* _Problem statement_
Without the pictures, retype exactly the lines from the top of the entries below through the line that contains "- From the LMS".

* _Provided data_
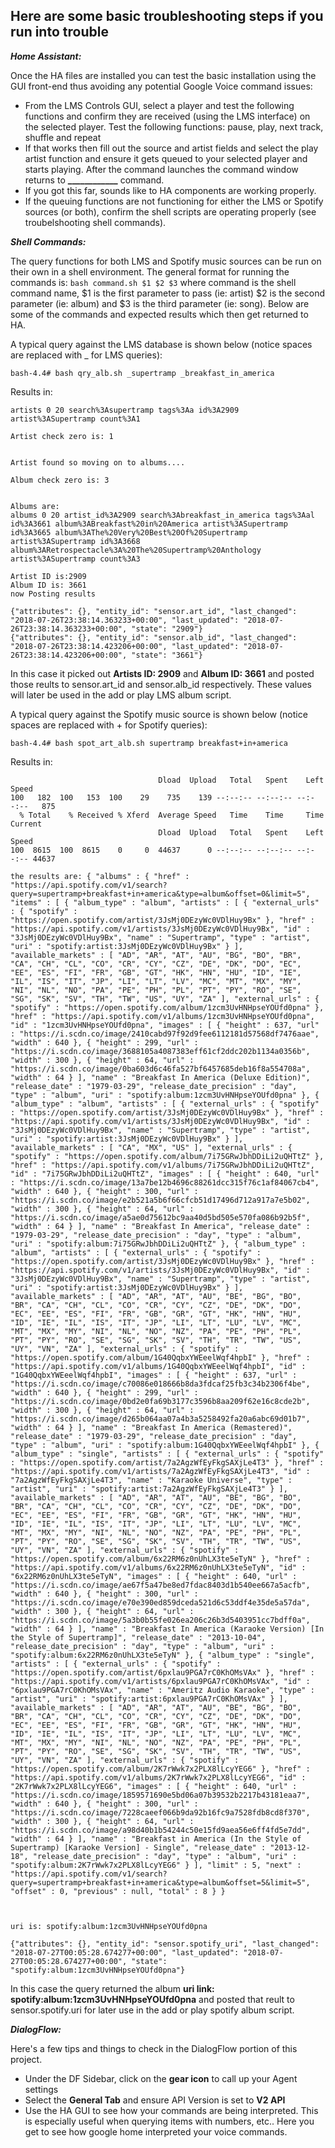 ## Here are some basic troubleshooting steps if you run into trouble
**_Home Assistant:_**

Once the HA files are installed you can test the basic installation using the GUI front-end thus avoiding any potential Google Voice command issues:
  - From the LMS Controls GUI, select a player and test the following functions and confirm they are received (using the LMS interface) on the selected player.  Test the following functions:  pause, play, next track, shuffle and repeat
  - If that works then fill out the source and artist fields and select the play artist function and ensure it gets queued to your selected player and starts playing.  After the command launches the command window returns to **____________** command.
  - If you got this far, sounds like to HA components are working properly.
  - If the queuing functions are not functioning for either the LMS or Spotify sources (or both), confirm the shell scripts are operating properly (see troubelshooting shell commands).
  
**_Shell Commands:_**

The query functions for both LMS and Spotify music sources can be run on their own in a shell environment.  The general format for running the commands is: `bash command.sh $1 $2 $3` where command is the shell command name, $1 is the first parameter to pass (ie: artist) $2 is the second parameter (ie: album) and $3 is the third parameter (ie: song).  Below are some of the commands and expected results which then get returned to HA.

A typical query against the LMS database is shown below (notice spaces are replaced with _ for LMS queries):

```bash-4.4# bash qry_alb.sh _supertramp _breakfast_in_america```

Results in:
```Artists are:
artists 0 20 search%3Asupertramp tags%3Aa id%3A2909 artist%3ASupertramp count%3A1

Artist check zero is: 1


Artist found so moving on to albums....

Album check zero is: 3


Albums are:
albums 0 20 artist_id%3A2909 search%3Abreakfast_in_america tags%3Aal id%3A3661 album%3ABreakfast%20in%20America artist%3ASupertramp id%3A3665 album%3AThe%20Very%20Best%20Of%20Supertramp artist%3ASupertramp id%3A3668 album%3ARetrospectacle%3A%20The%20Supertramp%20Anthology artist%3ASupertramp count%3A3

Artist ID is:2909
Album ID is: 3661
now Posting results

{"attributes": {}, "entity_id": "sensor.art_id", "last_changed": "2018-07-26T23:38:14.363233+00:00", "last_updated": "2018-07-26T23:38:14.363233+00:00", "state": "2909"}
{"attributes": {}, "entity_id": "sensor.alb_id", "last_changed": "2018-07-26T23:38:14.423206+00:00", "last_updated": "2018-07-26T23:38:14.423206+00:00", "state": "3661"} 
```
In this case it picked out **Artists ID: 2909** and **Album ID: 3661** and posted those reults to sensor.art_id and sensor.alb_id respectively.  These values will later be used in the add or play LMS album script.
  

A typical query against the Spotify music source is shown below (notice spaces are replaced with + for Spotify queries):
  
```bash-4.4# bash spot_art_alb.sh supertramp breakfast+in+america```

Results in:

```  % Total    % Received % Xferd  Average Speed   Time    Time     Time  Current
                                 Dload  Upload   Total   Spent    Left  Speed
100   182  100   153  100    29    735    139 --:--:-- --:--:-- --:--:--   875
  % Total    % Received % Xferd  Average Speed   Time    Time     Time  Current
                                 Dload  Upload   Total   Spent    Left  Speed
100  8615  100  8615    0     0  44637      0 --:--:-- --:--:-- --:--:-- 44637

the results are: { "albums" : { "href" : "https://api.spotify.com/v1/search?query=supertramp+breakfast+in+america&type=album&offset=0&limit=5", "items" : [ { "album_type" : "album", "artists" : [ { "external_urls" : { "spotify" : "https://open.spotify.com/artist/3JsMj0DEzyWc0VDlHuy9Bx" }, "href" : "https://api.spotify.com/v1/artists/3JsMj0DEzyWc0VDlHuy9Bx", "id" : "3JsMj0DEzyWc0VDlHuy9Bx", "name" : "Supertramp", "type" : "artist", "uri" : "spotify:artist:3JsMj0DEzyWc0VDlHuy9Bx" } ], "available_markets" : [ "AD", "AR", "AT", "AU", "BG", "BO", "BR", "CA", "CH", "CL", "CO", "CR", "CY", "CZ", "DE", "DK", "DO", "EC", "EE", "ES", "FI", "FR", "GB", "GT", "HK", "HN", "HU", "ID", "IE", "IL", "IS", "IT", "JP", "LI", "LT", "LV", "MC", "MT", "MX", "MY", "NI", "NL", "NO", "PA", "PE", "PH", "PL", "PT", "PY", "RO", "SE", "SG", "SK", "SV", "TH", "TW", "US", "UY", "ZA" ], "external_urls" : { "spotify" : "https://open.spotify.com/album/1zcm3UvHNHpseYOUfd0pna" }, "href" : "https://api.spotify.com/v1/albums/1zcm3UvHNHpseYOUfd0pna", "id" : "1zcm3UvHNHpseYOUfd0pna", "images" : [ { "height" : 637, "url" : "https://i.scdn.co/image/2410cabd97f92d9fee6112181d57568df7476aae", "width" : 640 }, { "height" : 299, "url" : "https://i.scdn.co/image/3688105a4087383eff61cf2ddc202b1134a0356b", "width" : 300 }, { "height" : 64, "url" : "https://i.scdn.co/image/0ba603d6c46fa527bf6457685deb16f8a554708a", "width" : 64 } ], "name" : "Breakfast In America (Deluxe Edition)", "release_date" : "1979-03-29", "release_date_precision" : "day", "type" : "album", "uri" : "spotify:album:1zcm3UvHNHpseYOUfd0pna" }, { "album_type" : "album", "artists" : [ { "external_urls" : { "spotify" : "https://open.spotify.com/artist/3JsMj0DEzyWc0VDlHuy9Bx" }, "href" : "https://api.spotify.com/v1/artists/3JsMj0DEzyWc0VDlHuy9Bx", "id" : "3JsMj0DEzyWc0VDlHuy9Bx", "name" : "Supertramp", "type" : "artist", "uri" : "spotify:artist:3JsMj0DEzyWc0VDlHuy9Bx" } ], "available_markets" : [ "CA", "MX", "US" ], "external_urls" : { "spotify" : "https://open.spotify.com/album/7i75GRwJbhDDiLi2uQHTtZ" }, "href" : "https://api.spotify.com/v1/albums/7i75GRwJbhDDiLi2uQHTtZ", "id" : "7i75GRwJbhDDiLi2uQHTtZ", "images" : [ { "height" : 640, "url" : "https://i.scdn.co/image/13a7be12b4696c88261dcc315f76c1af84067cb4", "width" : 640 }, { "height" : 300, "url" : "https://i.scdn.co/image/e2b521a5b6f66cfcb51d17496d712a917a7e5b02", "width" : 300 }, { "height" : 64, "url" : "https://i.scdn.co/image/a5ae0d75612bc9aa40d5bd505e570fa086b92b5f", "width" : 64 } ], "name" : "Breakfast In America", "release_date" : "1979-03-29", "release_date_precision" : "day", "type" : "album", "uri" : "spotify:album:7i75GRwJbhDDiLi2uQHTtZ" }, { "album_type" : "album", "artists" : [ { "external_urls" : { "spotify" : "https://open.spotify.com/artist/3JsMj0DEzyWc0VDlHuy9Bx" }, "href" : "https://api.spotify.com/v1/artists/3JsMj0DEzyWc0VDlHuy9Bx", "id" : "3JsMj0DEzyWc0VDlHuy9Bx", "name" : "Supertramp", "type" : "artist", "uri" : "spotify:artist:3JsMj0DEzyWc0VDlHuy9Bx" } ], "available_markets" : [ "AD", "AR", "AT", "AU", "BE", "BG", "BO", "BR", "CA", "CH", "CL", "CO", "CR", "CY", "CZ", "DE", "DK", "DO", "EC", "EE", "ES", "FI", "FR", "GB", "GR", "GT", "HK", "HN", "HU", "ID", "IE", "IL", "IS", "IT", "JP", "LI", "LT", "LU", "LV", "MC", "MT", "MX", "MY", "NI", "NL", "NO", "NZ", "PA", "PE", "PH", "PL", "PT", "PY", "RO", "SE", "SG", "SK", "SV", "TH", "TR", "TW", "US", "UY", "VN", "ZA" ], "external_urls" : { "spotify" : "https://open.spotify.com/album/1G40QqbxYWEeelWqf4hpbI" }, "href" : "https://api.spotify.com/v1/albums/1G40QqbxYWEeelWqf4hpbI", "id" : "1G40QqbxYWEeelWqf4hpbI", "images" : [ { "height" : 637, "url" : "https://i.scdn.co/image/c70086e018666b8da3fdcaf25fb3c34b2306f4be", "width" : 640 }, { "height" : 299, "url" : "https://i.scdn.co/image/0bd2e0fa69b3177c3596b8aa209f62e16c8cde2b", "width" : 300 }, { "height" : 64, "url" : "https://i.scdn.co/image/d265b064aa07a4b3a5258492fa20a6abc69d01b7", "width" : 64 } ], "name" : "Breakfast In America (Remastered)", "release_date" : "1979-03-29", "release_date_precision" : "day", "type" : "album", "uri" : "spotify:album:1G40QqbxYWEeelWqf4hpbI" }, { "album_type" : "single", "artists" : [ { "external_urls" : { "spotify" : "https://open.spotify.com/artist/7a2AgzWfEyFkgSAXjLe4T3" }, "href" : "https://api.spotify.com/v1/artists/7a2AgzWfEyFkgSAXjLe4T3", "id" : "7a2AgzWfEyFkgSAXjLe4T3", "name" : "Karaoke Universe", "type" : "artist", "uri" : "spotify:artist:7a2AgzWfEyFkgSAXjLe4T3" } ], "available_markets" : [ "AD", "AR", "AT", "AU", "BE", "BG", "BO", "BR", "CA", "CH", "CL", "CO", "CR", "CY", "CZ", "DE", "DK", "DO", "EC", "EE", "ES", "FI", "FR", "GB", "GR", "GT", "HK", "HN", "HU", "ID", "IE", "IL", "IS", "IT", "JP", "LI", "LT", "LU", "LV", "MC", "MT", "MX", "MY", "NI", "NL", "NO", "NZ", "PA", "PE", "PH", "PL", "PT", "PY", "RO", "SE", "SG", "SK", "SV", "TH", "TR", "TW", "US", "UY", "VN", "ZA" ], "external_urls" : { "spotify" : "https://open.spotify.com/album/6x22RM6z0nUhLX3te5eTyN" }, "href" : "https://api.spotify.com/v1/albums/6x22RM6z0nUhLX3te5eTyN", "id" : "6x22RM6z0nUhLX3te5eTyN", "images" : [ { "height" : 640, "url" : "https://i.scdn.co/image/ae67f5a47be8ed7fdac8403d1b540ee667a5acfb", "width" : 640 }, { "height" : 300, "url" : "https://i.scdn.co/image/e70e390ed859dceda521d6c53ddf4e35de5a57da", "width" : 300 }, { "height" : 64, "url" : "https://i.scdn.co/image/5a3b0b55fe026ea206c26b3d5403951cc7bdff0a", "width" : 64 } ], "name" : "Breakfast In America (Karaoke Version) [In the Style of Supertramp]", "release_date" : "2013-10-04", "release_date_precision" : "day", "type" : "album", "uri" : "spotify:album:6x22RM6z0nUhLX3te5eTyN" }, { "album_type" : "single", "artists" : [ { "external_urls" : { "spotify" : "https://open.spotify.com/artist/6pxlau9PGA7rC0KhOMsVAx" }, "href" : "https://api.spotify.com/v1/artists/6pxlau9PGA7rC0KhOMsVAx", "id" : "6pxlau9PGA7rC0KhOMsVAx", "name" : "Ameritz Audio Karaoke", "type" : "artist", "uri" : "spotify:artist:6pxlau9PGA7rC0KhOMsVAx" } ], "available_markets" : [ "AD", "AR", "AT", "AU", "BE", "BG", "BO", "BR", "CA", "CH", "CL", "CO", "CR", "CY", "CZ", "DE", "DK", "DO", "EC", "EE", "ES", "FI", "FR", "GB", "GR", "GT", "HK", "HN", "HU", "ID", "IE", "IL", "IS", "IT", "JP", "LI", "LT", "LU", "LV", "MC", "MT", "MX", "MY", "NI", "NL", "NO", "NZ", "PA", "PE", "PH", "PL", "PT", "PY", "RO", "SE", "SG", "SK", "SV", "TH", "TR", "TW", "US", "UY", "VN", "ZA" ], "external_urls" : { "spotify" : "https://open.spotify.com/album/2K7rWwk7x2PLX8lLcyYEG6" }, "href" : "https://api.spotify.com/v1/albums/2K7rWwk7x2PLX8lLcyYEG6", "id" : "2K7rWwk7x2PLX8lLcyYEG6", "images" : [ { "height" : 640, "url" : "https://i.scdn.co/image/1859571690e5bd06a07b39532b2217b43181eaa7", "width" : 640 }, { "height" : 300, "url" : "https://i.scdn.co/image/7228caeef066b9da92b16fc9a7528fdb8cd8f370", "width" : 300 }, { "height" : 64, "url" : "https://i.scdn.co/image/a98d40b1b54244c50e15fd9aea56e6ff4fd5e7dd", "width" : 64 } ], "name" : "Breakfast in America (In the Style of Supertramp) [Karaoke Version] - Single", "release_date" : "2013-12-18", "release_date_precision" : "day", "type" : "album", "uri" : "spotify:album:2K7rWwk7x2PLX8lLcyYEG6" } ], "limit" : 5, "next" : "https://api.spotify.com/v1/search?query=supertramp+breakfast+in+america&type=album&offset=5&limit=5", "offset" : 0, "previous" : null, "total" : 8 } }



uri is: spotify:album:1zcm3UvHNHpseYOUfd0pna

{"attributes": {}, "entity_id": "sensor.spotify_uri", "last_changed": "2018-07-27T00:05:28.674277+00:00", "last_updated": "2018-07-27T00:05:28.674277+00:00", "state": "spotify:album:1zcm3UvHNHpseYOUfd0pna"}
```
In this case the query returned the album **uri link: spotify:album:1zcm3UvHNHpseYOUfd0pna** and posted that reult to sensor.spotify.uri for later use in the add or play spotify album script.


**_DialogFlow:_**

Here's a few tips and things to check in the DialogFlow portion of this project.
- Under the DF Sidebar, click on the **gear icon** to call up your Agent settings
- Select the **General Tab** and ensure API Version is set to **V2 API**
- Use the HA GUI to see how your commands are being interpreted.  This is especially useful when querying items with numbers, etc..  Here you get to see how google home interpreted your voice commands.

* _Reply to the exercise_
 ## Here are some basic troubleshooting steps if you run into trouble
**_Home Assistant:_**

Once the HA files are installed you can test the basic installation using the GUI front-end thus avoiding any potential Google Voice command issues:
  - From the LMS Controls GUI, select a player and test the following functions and confirm they are received (using the LMS interface) on the selected player.  Test the following functions:  pause, play, next track, shuffle and repeat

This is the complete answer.